Stored items from a collection

▬▬▬▬▬▬▬▬▬▬

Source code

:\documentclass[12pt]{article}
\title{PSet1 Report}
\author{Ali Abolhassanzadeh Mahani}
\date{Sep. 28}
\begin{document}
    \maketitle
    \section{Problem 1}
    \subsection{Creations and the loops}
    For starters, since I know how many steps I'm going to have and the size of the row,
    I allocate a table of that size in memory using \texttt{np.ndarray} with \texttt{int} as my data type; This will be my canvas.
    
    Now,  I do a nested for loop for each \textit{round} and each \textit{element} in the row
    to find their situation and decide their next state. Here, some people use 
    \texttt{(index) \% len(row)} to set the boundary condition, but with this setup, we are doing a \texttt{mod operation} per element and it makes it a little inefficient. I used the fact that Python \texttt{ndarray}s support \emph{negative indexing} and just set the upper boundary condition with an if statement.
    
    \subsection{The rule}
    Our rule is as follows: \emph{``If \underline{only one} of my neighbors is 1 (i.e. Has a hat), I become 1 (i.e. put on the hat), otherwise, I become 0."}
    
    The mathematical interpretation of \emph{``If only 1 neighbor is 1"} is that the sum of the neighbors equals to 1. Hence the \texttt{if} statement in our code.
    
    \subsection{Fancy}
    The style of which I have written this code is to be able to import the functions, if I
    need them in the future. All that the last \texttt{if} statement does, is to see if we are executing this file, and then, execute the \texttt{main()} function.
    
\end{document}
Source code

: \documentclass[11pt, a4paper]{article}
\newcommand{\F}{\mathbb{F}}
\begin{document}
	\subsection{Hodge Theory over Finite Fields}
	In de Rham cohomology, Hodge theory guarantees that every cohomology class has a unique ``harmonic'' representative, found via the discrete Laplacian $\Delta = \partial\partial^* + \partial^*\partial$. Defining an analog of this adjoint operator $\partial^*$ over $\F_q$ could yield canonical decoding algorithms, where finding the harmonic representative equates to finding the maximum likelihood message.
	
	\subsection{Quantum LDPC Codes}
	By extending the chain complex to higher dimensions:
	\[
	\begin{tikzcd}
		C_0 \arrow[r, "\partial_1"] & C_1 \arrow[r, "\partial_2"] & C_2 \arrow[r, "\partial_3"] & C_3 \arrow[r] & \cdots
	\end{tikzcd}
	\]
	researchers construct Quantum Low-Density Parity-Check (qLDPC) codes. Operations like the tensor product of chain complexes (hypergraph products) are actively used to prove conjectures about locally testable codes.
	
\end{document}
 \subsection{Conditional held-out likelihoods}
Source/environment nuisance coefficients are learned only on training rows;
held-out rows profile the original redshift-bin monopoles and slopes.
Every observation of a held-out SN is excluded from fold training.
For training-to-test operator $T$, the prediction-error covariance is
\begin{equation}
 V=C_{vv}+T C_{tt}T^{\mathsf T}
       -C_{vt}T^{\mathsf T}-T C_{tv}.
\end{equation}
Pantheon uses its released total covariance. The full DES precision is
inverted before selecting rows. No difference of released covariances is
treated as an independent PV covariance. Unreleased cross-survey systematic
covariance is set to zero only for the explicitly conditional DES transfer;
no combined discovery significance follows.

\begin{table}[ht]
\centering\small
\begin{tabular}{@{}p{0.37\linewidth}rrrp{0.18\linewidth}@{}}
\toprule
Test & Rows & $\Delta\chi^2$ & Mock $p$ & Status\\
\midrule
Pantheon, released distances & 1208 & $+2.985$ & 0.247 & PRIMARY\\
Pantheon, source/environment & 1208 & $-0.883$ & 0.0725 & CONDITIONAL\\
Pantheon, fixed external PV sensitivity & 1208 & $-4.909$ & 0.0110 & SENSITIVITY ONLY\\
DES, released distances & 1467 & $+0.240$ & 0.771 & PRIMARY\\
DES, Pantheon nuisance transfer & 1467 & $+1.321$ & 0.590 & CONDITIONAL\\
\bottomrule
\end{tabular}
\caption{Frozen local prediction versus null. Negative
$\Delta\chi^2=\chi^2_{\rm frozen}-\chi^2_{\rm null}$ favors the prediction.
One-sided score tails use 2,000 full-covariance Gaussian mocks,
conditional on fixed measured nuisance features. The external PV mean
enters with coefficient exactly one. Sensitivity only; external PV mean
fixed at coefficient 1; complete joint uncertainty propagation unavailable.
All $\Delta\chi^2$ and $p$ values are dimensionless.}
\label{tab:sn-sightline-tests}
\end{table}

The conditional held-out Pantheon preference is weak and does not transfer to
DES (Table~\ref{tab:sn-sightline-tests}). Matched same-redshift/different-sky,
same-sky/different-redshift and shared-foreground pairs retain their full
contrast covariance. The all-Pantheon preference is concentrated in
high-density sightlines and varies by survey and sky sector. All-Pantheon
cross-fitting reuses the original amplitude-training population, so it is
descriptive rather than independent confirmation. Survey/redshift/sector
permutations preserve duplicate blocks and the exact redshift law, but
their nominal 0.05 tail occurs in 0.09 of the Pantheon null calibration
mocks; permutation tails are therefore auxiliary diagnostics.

▬▬▬▬▬▬▬▬▬▬

TASK STATEMENT:
Keep only those lines of the records that hold "used", and return them.

THE ANSWER:
    \texttt{(index) \% len(row)} to set the boundary condition, but with this setup, we are doing a \texttt{mod operation} per element and it makes it a little inefficient. I used the fact that Python \texttt{ndarray}s support \emph{negative indexing} and just set the upper boundary condition with an if statement.
	researchers construct Quantum Low-Density Parity-Check (qLDPC) codes. Operations like the tensor product of chain complexes (hypergraph products) are actively used to prove conjectures about locally testable codes.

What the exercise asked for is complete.